*** EXERCISE INPUTS ***
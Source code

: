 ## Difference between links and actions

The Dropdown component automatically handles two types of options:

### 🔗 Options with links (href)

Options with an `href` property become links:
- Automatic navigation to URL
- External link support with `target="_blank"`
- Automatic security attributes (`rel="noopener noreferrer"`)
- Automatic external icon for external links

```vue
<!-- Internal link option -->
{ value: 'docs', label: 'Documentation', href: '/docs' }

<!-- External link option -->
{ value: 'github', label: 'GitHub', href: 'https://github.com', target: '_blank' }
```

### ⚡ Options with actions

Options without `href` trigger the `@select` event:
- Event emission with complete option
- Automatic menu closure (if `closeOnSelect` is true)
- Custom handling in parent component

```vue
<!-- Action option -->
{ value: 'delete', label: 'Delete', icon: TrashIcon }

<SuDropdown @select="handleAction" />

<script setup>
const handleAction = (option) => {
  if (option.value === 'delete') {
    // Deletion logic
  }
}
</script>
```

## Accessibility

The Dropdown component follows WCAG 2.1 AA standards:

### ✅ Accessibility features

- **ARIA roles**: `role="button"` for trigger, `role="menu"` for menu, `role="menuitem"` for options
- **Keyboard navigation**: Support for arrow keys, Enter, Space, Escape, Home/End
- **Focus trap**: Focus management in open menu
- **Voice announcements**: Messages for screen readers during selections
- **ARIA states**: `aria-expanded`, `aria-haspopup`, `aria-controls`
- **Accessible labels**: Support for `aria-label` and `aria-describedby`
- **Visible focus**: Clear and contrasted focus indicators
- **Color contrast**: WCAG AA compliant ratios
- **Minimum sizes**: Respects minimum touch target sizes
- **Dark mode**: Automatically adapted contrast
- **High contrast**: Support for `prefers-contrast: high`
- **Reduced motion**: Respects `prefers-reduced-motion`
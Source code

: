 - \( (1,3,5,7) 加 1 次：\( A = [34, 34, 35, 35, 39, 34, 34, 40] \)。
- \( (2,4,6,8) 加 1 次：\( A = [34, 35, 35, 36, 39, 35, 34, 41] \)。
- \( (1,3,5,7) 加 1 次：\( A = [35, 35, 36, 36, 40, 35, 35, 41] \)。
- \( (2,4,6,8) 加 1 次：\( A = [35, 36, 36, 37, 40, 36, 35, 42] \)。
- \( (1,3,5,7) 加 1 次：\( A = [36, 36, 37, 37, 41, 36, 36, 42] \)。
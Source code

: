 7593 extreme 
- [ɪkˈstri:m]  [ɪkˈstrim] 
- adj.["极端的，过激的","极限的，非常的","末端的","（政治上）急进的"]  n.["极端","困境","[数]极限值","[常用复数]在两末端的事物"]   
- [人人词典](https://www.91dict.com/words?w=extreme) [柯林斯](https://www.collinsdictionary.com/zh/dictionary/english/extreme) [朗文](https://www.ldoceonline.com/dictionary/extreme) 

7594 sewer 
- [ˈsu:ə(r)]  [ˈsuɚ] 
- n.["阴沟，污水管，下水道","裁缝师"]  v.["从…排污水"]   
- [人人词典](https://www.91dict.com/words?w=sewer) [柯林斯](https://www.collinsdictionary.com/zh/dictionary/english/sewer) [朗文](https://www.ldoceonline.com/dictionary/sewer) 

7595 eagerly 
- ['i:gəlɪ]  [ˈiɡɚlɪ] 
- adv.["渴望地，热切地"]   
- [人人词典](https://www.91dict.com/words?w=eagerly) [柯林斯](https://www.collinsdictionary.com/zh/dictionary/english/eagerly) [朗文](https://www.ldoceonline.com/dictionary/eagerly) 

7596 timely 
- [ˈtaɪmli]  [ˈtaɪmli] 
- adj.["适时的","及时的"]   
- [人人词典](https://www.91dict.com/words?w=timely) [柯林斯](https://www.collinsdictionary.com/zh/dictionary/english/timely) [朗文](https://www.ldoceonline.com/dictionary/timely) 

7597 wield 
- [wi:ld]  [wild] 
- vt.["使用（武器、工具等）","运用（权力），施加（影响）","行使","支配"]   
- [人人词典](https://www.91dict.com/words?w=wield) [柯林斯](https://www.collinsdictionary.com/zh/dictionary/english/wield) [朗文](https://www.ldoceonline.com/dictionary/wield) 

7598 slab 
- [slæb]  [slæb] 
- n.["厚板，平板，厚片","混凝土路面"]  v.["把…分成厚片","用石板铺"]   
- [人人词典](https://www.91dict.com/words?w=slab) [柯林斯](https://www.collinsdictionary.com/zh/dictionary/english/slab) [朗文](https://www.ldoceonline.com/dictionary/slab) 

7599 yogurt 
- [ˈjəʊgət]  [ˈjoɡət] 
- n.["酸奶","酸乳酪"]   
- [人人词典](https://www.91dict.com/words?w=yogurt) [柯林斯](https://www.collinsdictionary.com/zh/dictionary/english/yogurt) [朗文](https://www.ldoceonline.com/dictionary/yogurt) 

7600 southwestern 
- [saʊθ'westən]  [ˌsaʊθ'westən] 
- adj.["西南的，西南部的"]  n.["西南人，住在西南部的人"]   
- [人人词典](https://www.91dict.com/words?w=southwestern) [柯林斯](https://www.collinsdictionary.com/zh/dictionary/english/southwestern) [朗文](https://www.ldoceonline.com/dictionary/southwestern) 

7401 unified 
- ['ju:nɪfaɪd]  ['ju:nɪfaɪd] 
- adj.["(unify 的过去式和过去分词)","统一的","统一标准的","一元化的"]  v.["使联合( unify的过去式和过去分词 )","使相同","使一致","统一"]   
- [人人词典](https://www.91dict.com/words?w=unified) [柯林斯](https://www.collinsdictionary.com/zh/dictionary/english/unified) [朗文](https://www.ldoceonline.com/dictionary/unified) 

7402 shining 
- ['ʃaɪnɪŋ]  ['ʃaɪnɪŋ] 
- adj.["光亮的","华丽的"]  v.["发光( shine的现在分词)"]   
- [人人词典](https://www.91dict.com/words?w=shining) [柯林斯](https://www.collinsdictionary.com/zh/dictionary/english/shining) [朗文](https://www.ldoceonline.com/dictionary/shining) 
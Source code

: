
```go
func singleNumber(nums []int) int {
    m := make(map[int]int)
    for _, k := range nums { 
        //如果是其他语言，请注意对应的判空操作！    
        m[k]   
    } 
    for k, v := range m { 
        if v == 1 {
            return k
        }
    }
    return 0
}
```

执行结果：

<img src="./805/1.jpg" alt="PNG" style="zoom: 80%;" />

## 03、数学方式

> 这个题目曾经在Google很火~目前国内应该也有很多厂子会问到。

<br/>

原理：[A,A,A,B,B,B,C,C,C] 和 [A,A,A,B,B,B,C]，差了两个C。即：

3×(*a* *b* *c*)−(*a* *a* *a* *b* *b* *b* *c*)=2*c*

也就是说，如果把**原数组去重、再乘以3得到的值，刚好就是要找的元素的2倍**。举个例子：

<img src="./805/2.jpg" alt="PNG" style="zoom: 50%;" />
*** End of EXERCISE INPUTS ***
ASSIGNMENT
The response must consist of the lines above, from the first one through the line containing "- External link support", reproduced exactly.

TASK SOLUTION
Source code

: ## Difference between links and actions

The Dropdown component automatically handles two types of options:

### 🔗 Options with links (href)

Options with an `href` property become links:
- Automatic navigation to URL
- External link support with `target="_blank"`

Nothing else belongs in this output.